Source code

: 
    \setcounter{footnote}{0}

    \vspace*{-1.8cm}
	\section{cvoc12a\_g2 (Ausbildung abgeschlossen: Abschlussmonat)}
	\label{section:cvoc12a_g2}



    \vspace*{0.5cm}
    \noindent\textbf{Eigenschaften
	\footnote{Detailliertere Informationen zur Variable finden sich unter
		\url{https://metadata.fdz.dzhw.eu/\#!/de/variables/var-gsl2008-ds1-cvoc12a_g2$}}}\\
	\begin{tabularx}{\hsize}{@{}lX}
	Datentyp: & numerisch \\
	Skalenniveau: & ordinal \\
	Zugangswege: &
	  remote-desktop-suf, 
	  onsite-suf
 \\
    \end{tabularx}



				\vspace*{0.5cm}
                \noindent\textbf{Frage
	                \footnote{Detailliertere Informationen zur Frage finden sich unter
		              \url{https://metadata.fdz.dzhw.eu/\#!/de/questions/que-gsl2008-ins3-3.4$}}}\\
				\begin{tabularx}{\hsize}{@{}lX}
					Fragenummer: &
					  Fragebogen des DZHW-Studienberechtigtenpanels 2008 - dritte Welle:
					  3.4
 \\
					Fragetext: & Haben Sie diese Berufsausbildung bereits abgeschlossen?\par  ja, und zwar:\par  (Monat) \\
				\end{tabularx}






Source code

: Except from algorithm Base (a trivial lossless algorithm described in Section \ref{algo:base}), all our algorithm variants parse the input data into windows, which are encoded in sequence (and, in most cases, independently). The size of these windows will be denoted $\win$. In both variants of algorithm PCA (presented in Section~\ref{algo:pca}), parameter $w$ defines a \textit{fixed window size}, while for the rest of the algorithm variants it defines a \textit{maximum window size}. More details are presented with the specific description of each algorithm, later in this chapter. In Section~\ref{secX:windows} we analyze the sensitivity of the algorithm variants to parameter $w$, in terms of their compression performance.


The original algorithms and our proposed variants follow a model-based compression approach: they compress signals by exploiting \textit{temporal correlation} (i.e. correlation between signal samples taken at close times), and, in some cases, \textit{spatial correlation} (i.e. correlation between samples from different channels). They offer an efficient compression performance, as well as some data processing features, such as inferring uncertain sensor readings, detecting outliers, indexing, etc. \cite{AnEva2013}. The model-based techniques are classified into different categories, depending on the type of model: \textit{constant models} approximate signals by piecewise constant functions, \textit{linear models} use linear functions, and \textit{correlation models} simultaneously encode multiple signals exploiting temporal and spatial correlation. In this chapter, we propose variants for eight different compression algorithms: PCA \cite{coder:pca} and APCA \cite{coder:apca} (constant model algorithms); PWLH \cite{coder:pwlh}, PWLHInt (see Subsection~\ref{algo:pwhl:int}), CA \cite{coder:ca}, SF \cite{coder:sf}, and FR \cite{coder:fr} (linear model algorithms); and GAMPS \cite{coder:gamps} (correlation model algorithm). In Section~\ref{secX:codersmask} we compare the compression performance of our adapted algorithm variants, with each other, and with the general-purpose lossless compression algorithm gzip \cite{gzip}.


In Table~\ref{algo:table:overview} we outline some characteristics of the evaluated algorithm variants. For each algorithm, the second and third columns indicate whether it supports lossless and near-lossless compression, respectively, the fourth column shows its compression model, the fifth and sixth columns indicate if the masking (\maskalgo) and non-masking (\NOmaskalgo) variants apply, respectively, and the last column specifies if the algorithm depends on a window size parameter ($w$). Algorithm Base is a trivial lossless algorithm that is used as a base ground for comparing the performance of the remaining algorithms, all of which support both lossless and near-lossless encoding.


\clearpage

————————

■ Problem details: Write the data out again. Match it word for word.

■ Solution to the problem:
Source code

: 
    \setcounter{footnote}{0}

    \vspace*{-1.8cm}
	\section{cvoc12a\_g2 (Ausbildung abgeschlossen: Abschlussmonat)}
	\label{section:cvoc12a_g2}



    \vspace*{0.5cm}
    \noindent\textbf{Eigenschaften
	\footnote{Detailliertere Informationen zur Variable finden sich unter
		\url{https://metadata.fdz.dzhw.eu/\#!/de/variables/var-gsl2008-ds1-cvoc12a_g2$}}}\\
	\begin{tabularx}{\hsize}{@{}lX}
	Datentyp: & numerisch \\
	Skalenniveau: & ordinal \\
	Zugangswege: &
	  remote-desktop-suf, 
	  onsite-suf
 \\
    \end{tabularx}



				\vspace*{0.5cm}
                \noindent\textbf{Frage
	                \footnote{Detailliertere Informationen zur Frage finden sich unter
		              \url{https://metadata.fdz.dzhw.eu/\#!/de/questions/que-gsl2008-ins3-3.4$}}}\\
				\begin{tabularx}{\hsize}{@{}lX}
					Fragenummer: &
					  Fragebogen des DZHW-Studienberechtigtenpanels 2008 - dritte Welle:
					  3.4
 \\
					Fragetext: & Haben Sie diese Berufsausbildung bereits abgeschlossen?\par  ja, und zwar:\par  (Monat) \\
				\end{tabularx}






Source code

: Except from algorithm Base (a trivial lossless algorithm described in Section \ref{algo:base}), all our algorithm variants parse the input data into windows, which are encoded in sequence (and, in most cases, independently). The size of these windows will be denoted $\win$. In both variants of algorithm PCA (presented in Section~\ref{algo:pca}), parameter $w$ defines a \textit{fixed window size}, while for the rest of the algorithm variants it defines a \textit{maximum window size}. More details are presented with the specific description of each algorithm, later in this chapter. In Section~\ref{secX:windows} we analyze the sensitivity of the algorithm variants to parameter $w$, in terms of their compression performance.


The original algorithms and our proposed variants follow a model-based compression approach: they compress signals by exploiting \textit{temporal correlation} (i.e. correlation between signal samples taken at close times), and, in some cases, \textit{spatial correlation} (i.e. correlation between samples from different channels). They offer an efficient compression performance, as well as some data processing features, such as inferring uncertain sensor readings, detecting outliers, indexing, etc. \cite{AnEva2013}. The model-based techniques are classified into different categories, depending on the type of model: \textit{constant models} approximate signals by piecewise constant functions, \textit{linear models} use linear functions, and \textit{correlation models} simultaneously encode multiple signals exploiting temporal and spatial correlation. In this chapter, we propose variants for eight different compression algorithms: PCA \cite{coder:pca} and APCA \cite{coder:apca} (constant model algorithms); PWLH \cite{coder:pwlh}, PWLHInt (see Subsection~\ref{algo:pwhl:int}), CA \cite{coder:ca}, SF \cite{coder:sf}, and FR \cite{coder:fr} (linear model algorithms); and GAMPS \cite{coder:gamps} (correlation model algorithm). In Section~\ref{secX:codersmask} we compare the compression performance of our adapted algorithm variants, with each other, and with the general-purpose lossless compression algorithm gzip \cite{gzip}.


In Table~\ref{algo:table:overview} we outline some characteristics of the evaluated algorithm variants. For each algorithm, the second and third columns indicate whether it supports lossless and near-lossless compression, respectively, the fourth column shows its compression model, the fifth and sixth columns indicate if the masking (\maskalgo) and non-masking (\NOmaskalgo) variants apply, respectively, and the last column specifies if the algorithm depends on a window size parameter ($w$). Algorithm Base is a trivial lossless algorithm that is used as a base ground for comparing the performance of the remaining algorithms, all of which support both lossless and near-lossless encoding.


\clearpage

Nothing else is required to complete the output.